*** Data to use ***
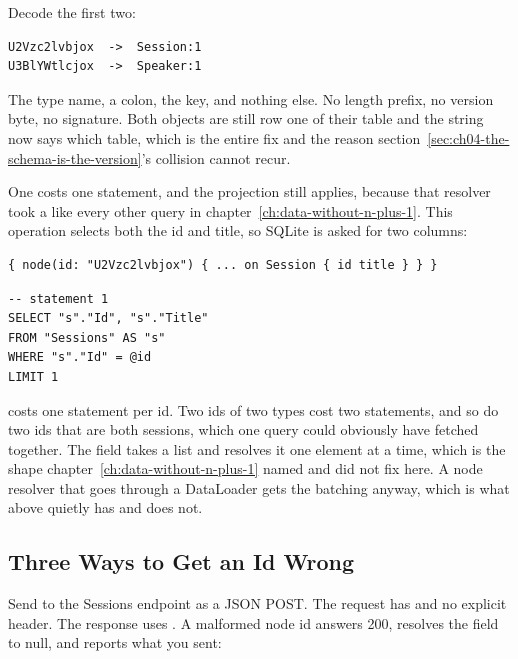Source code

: Decode the first two:

\begin{verbatim}
U2Vzc2lvbjox  ->  Session:1
U3BlYWtlcjox  ->  Speaker:1
\end{verbatim}

%
The type name, a colon, the key, and nothing else. No length prefix, no
version byte, no signature. Both objects are still row one of their table and
the string now says which table, which is the entire fix and the reason
section~\ref{sec:ch04-the-schema-is-the-version}'s collision cannot recur.

%
One  costs one statement, and the projection still applies, because
that resolver took a  like every other query in
chapter~\ref{ch:data-without-n-plus-1}. This operation selects both the id
and title, so SQLite is asked for two columns:

\begin{verbatim}
{ node(id: "U2Vzc2lvbjox") { ... on Session { id title } } }
\end{verbatim}

\begin{verbatim}
-- statement 1
SELECT "s"."Id", "s"."Title"
FROM "Sessions" AS "s"
WHERE "s"."Id" = @id
LIMIT 1
\end{verbatim}

%
 costs one statement per id. Two ids of two types cost two
statements, and so do two ids that are both sessions, which one query could
obviously have fetched together. The field takes a list and resolves it one
element at a time, which is the shape
chapter~\ref{ch:data-without-n-plus-1} named and did not fix here. A node
resolver that goes through a DataLoader gets the batching anyway, which is
what  above quietly has and  does not.

\subsection{Three Ways to Get an Id Wrong}

%
Send  to the Sessions endpoint
as a JSON POST. The request has  and no
explicit  header. The response uses
. A malformed node id
answers 200, resolves the field to null, and reports what you sent:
*** End of Data to use ***
Problem to solve:
Copy each line of the listing that contains the string "without".

Final answer:
chapter~\ref{ch:data-without-n-plus-1}. This operation selects both the id
chapter~\ref{ch:data-without-n-plus-1} named and did not fix here. A node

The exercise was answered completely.